İzmir/Bergamalı bir ailedendi; hep sağ
siyasete yakın bilindi ve hep sağ siyaset üzerine anlamlı tahliller yazdı.
Pek çok kez yurtiçi, yurtdışı gezilerde birlikte olmuş, panellerde konuşmuştuk.
Televizyon programlarında buluştuğumuz da olmuştu. Bir keresinde evinde geçirdiği
küçük bir
kaza yüzünden bayağı bir süre
hastanede kalması gerekti. En son konuştuğumuzda sesi hayli buğulu gelmişti kulağıma; kuşkumu paylaştığım müşterek bir dost, “Ağır hasta” bilgisini iletmişti. Şakir'in
erken kaybına içim yanıyor.
Allah rahmet eylesin. Dostlarla da yollarımız ayrılıyor bir bir...
* * *
Hayatlarında bir gün bile 'demokrat' olmamış birileri şu sıralarda
öfke oklarını üzerime yollayıp duruyorlar. Böyle ortamları iyi bilirim. Rüzgârın ne yönden estiğini anlamak için ıslatılan
parmak havaya kaldırılır ya, bugünküne benzer ortamlarda ıslatılan parmak gibiyimdir ben. Bir tür barometre. Bana saldırı başladı mı, bilin ki, arkası gelecektir.

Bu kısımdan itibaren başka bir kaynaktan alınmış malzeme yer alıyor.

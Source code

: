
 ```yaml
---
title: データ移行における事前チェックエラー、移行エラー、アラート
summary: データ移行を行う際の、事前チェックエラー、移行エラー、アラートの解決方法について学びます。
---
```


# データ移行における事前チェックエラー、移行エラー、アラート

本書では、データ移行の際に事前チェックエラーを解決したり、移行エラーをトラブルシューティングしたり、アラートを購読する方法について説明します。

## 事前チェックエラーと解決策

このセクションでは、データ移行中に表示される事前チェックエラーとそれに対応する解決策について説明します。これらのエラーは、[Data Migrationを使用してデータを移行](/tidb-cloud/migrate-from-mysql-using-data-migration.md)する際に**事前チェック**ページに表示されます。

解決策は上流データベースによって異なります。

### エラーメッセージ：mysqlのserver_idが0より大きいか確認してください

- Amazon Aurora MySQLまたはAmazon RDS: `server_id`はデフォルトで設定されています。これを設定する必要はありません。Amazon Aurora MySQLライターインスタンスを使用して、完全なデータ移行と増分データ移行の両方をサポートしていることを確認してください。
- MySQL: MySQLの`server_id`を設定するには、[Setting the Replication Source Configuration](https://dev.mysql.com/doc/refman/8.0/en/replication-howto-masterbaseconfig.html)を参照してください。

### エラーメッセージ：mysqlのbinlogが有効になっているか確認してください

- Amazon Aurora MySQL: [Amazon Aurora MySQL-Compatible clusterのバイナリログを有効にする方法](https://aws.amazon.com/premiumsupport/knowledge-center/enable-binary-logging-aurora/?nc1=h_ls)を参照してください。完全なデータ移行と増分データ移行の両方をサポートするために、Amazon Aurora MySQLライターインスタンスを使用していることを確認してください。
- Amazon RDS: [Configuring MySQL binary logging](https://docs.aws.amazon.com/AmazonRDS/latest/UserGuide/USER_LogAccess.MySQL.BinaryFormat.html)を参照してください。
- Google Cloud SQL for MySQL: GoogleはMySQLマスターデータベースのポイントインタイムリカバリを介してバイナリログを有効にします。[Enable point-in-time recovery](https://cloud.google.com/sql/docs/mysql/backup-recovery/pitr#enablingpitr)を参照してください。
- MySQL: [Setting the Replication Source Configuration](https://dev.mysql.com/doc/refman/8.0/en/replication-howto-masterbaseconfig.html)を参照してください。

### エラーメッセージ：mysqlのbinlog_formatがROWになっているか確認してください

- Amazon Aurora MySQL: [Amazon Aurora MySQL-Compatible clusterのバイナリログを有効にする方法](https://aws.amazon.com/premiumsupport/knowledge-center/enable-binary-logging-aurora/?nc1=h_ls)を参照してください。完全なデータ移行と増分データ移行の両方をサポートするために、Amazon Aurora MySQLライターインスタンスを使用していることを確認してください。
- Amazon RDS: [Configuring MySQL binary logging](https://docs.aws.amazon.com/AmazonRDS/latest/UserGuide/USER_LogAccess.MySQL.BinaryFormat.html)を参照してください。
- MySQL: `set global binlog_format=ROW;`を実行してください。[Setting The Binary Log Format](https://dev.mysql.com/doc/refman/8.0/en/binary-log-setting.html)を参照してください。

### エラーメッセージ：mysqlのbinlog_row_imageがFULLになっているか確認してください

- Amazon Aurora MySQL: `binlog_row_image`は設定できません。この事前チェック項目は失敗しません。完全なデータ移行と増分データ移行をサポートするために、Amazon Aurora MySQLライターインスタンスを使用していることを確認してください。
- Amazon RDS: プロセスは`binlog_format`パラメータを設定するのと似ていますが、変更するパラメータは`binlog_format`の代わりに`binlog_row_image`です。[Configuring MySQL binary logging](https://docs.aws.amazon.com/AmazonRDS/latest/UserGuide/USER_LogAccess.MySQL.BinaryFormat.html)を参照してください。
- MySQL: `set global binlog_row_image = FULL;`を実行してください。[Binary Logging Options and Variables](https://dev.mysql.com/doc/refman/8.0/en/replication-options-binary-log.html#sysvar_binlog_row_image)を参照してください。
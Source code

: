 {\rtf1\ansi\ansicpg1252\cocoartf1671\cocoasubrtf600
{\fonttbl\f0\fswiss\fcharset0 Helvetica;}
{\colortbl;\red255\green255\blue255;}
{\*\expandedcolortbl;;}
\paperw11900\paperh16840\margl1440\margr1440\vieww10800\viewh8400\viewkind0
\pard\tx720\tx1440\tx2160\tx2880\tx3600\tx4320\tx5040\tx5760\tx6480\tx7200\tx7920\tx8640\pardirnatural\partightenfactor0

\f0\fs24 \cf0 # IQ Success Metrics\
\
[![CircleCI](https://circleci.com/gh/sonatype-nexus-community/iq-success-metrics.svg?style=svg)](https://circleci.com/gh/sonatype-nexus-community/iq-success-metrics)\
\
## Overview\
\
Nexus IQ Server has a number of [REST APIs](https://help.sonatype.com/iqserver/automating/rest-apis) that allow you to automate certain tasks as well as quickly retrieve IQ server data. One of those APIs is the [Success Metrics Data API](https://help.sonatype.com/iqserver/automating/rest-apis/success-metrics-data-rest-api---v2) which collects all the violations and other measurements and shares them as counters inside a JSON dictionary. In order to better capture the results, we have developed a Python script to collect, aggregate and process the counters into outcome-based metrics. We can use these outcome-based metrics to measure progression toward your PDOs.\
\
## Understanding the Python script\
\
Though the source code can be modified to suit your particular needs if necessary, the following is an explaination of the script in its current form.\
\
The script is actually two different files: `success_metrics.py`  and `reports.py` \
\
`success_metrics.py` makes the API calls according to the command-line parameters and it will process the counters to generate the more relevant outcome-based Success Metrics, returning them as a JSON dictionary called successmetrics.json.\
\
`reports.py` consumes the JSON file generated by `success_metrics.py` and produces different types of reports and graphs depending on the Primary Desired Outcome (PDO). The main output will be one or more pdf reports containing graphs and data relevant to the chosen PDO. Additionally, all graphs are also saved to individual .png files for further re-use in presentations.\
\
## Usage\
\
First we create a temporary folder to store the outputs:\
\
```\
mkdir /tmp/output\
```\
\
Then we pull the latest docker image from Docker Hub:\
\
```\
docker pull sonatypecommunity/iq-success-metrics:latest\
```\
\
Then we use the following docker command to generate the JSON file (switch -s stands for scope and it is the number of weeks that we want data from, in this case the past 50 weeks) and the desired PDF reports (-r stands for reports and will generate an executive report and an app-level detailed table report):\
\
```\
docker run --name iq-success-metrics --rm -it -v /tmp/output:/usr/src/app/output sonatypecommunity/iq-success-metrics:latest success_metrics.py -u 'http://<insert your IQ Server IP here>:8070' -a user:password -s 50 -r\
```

Şu ben miyim sözgelimi: “Sonra bir gün.. / Güç onların yanına geçti.. Seçmen çoğunluğu.. O gün
masadan kalktılar.. / Kalkmakla da kalmadılar.. / Kendi gibi düşünmeyenlere 'kes sesini' demeye başladılar.. / Hem de eski masa
arkadaşlarına.. / Uzatma, buraya kadar dediler.. Diyorlar.. / Hele hele onların patronlarını eleştirmeye kalktın mı yersin zılgıtı.. /
Hani demokrattılar!. / Pazara kadarmış..”
Peki şu satırlar bana saldıran kişiye uyuyor mu? “Aslında biz o masaya inanmıştık.. Yan yana, diz dize oturuyorduk.. Konuşuyorduk, tartışıyorduk, bağrışıyorduk.. Ama oturuyorduk.. / Daha açık söyleyeyim mi? / Onların konuşma hakkını biz savunuyorduk.. Böyle olması gerektiğini biliyorduk.. Tek sesli,
tek tip kafalı
ülke olur mu? / Olur tabii.. / Ama o ülkenin rejimine
demokrasi denir mi?”
İpucu vermediğim için bu satırları kimin yazdığını sizler bilmiyorsunuz; ama bir şeyden emin olabilirsiniz: Kendisini ben de tanımıyorum. Bir günden bir güne yan yana düşmedik, aynı masayı hiç paylaşmadık, demokrasi konusunda iki çift lâf da çevirmiş değiliz.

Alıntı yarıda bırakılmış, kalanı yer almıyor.